2017年12月3日

木島櫻谷の幻の名画「かりくら」に痺れる

「かりくら」1910(明治43)年 櫻谷文庫蔵

昨日の12月2日、左京区鹿ヶ谷の泉屋博古館に出かけた。今日が木島櫻谷『近代動物画の冒険』展の最終日なので、文字通り駆け込み鑑賞だった。閑静な住宅街にある同館は旧財閥住友家が蒐集した美術品、特に中国古代青銅器を保存展示するために1960年に設立された美術館である。木島櫻谷(このしまおうこく1877-1938)は京都生まれの日本画家。
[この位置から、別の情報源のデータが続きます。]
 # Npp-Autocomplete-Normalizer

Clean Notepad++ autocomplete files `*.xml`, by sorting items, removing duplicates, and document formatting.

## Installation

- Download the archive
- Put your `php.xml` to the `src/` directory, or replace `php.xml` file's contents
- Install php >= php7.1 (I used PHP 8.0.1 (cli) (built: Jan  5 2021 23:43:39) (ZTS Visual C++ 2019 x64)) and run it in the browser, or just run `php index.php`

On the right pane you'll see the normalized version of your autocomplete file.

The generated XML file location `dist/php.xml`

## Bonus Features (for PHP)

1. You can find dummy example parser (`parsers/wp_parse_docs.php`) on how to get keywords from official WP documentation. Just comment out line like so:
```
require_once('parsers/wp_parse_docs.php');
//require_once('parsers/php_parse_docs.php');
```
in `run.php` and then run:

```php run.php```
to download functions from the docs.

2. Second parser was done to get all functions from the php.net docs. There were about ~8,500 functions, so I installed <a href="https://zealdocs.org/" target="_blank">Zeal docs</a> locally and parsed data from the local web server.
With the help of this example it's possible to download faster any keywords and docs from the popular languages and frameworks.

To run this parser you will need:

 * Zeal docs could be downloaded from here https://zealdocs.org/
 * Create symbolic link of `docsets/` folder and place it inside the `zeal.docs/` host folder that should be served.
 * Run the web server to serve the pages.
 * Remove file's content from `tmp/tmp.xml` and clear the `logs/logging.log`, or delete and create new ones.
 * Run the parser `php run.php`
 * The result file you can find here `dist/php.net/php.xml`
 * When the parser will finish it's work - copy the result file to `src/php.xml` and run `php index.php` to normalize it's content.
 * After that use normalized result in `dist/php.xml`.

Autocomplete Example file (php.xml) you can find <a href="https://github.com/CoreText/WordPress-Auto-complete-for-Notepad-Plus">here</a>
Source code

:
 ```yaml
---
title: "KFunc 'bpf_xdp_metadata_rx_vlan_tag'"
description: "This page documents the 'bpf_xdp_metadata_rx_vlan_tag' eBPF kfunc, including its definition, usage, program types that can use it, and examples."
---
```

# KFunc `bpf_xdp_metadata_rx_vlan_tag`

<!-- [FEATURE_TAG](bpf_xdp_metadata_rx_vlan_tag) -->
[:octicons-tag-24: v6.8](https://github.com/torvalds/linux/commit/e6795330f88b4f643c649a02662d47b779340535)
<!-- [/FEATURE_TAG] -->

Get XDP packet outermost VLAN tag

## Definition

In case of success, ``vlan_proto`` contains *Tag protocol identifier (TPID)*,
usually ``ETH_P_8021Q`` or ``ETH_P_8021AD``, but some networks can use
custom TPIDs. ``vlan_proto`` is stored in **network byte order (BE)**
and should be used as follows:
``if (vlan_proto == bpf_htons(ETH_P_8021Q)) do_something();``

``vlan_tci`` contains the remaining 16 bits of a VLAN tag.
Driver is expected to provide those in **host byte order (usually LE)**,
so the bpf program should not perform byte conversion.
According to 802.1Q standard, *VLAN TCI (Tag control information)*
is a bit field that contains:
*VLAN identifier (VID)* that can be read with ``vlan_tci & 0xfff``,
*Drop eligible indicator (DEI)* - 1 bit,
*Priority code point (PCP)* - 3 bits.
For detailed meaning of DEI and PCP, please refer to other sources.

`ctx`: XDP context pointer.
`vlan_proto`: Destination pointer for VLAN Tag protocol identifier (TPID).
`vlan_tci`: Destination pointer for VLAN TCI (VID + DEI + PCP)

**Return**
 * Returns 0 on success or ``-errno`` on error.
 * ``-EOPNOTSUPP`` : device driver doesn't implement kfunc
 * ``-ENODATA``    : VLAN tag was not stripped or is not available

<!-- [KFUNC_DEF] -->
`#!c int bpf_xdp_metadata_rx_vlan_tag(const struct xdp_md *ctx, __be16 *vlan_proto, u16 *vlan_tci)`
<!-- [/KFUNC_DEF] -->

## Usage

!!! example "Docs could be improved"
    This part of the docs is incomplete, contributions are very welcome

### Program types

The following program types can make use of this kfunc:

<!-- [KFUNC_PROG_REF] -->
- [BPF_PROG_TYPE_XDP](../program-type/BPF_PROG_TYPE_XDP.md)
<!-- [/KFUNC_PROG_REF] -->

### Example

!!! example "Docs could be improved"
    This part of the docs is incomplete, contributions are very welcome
徹底した写生を行い、透徹した自然観照と叙情あふれる画風で、明治後半から昭和初期にかけて活躍した。その画風は京都画壇に伝統的な運筆法を駆使しながら、明治末期からは油絵の技法をも研究した鮮麗な色彩と造形で新境地を開いた。大正末期頃からは南画風の表現に傾き、写実と瀟洒で詩情豊かな画風へと展開していった。今回の展示は得意とした動物画を集めたものである。最も有名な作品は「寒月」(京都市美術館蔵)で、一匹の狐が辺りの様子を窺いながら雪の竹林を歩む姿を描いている。かの夏目漱石が「兎に角屏風にするよりも写真屋の背景にした方が適当な絵である」と酷評した、いわくつきの作品だが、案に相違して文展で高い評価を受け、二等に選ばれている。ライオンを描いた「獅子虎図屏風」(個人蔵)も素晴らしい。緻密な描写だが、実際のライオンをモデルにしたのだろうか。一番印象に残ったのは「かりくら」(櫻谷文庫蔵)である。1910(明治43)年の第4回文展で三等となり、翌年イタリアで開催された羅馬万国美術博に出品後、長らく行方不明とされていた作品だった。没後3年の「大回顧展」に出されることもなく、専門家の間では消失してしまったのだろうと、諦められていたという。ところが2008年に衣笠の櫻谷旧邸で見つかり、修復されて蘇生した、いわば幻の名画である。題名は狩猟場、あるいは狩りの競争を指すが、疾走する狩人が描かれている。人馬一体という言葉があるが、三人の狩人と馬が一つになった、躍動感あふれる作品である。特に馬の描写は見事の一言に尽きる。今年は櫻谷生誕140年にあたり、京都文化博物館でも「木島櫻谷の世界」が12月24日まで開催されている。なお来年には港区六本木の泉屋博古館分館でも生誕140年記念特別展が開かれる。